The proof requires that using these 2 statements, combined with the field axioms, you deduce that:
3. b=c

You did exactly that, and so yes, you can use the statement "a does not equal 0".
What you cannot do, is use the statement that b=c, and you didn't.

[EDIT]However, you did not state what the field axioms are. Do they allow all the steps that you made?[/EDIT]

 

[HallsofIvy]

You say that you are using the field axioms, one of which is that every member of the field except 0 has a multiplicative inverse: If ab= ac and a is not 0, then $a^{-1}(ab)= (a^{-1}a)b$ (by the associative law) so $a^{-1}(ab)= 1(b)= b$ while [tex]a^{-1}(ac)= (a^{-1}a)c= 1(c)= c[/itex]. That is, multiplying both sides of ab= ac by $a^{-1}$ gives b= c.

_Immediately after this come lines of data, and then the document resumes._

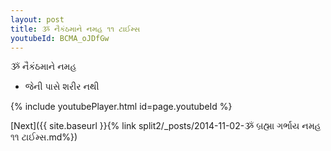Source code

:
 ```yaml
---
layout: post
title: ૐ નૈકંઠમાને નમહ ૧૧ ટાઈમ્સ
youtubeId: BCMA_oJDfGw
---
```

 
 
 ૐ નૈકંઠમાને નમહ  
 
 -  જેની પાસે શરીર નથી 
 
  
 
  
 
 
 
 
 
 


{% include youtubePlayer.html id=page.youtubeId %}
 
[Next]({{ site.baseurl }}{% link  split2/_posts/2014-11-02-ૐ બ્રહ્મા ગર્ભાય નમહ ૧૧ ટાઈમ્સ.md%})
 
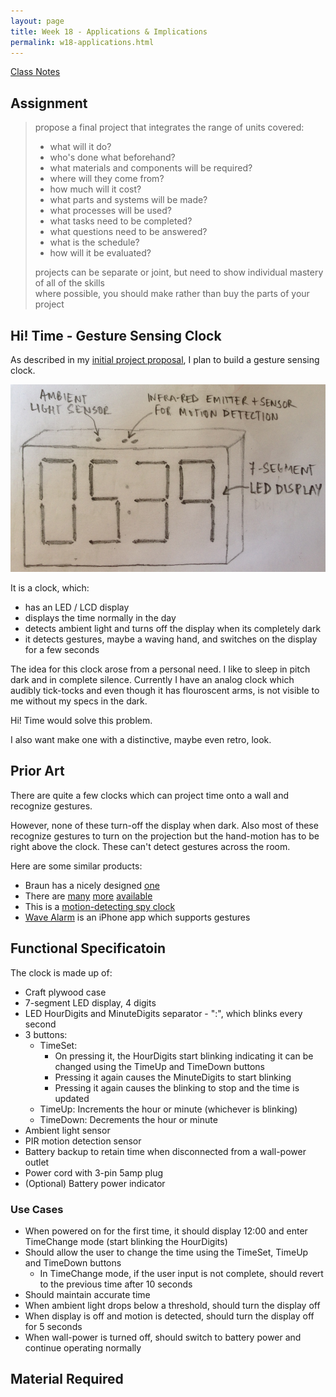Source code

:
 ```yaml
---
layout: page
title: Week 18 - Applications & Implications
permalink: w18-applications.html
---
```


[Class Notes](http://academy.cba.mit.edu/classes/applications_implications/index.html)   

## Assignment

>  propose a final project that integrates the range of units covered:
> 
>  * what will it do?
>  * who's done what beforehand?
>  * what materials and components will be required?
>  * where will they come from?
>  * how much will it cost?
>  * what parts and systems will be made?
>  * what processes will be used?
>  * what tasks need to be completed?
>  * what questions need to be answered?
>  * what is the schedule?
>  * how will it be evaluated?
> 
>  projects can be separate or joint, but need to show individual mastery of all of the skills   
>  where possible, you should make rather than buy the parts of your project

## Hi! Time - Gesture Sensing Clock

As described in my [initial project proposal](w1-principles.html), I plan to build a gesture sensing clock. 

<img src="images/clock.jpg" height="300"/>

It is a clock, which:

* has an LED / LCD display
* displays the time normally in the day
* detects ambient light and turns off the display when its completely dark
* it detects gestures, maybe a waving hand, and switches on the display for a few seconds

The idea for this clock arose from a personal need. I like to sleep in pitch dark and in complete silence. Currently I have an 
 analog clock which audibly tick-tocks and even though it has flouroscent arms, is not visible to me without my specs in the dark.
 
Hi! Time would solve this problem. 

I also want make one with a distinctive, maybe even retro, look.  

## Prior Art

There are quite a few clocks which can project time onto a wall and recognize gestures. 

However, none of these turn-off the display when dark. Also most of these recognize gestures to turn on the projection 
    but the hand-motion has to be right above the clock. These can't detect gestures across the room.

Here are some similar products:

* Braun has a nicely designed [one](http://www.braun-clocks.com/clock/projection)
* There are [many](http://www.oregonscientificstore.com/c-16-projection-clocks.aspx) 
    [more](http://www.amazon.com/Best-Sellers-Home-Kitchen-Projection-Clocks/zgbs/home-garden/3734981) 
    [available](http://www.ebay.com/bhp/projection-clock)
* This is a [motion-detecting spy clock](http://www.amazon.com/TechTonic-Portable-Camera-Motion-Detection/dp/B00AY571XA) 
* [Wave Alarm](https://itunes.apple.com/app/wave-alarm-motion-control/id504386929?ls=1&mt=8) is an iPhone app which supports gestures

## Functional Specificatoin

The clock is made up of:

* Craft plywood case
* 7-segment LED display, 4 digits 
* LED HourDigits and MinuteDigits separator - ":", which blinks every second
* 3 buttons:
    * TimeSet: 
        * On pressing it, the HourDigits start blinking indicating it can be changed using the TimeUp and TimeDown buttons 
        * Pressing it again causes the MinuteDigits to start blinking
        * Pressing it again causes the blinking to stop and the time is updated   
    * TimeUp: 
        Increments the hour or minute (whichever is blinking)
    * TimeDown:
        Decrements the hour or minute
* Ambient light sensor
* PIR motion detection sensor
* Battery backup to retain time when disconnected from a wall-power outlet 
* Power cord with 3-pin 5amp plug
* (Optional) Battery power indicator

### Use Cases

* When powered on for the first time, it should display 12:00 and enter TimeChange mode (start blinking the HourDigits) 
* Should allow the user to change the time using the TimeSet, TimeUp and TimeDown buttons
    * In TimeChange mode, if the user input is not complete, should revert to the previous time after 10 seconds
* Should maintain accurate time
* When ambient light drops below a threshold, should turn the display off
* When display is off and motion is detected, should turn the display off for 5 seconds 
* When wall-power is turned off, should switch to battery power and continue operating normally

## Material Required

A more general object is the "cancelation ring" in which non-zero members do NOT necessarily have multiplicative inverses but if ab= 0 and a is not 0, then b= 0. In that case, if ab= ac, ab- ac= a(b- c)= 0. Since a is not 0, we must have b- c= 0 and so b= c. An example of a cancelation ring that is not a field is the set of all integers with ordinary addition and multiplication.

 

[gerimis]

ab=ac
It means
10a+b =10a +c
b=c

---
If you don't understand why ab=10a+b,

It will be easier to explain If i give an example:

45=10*(4)+5
ab=10*(a)+b

 

[Robert1986]

ab=ac
It means
10a+b =10a +c
b=c

---
If you don't understand why ab=10a+b,

It will be easier to explain If i give an example:

45=10*(4)+5
ab=10*(a)+b

You don't seem to understand what we're doing, here.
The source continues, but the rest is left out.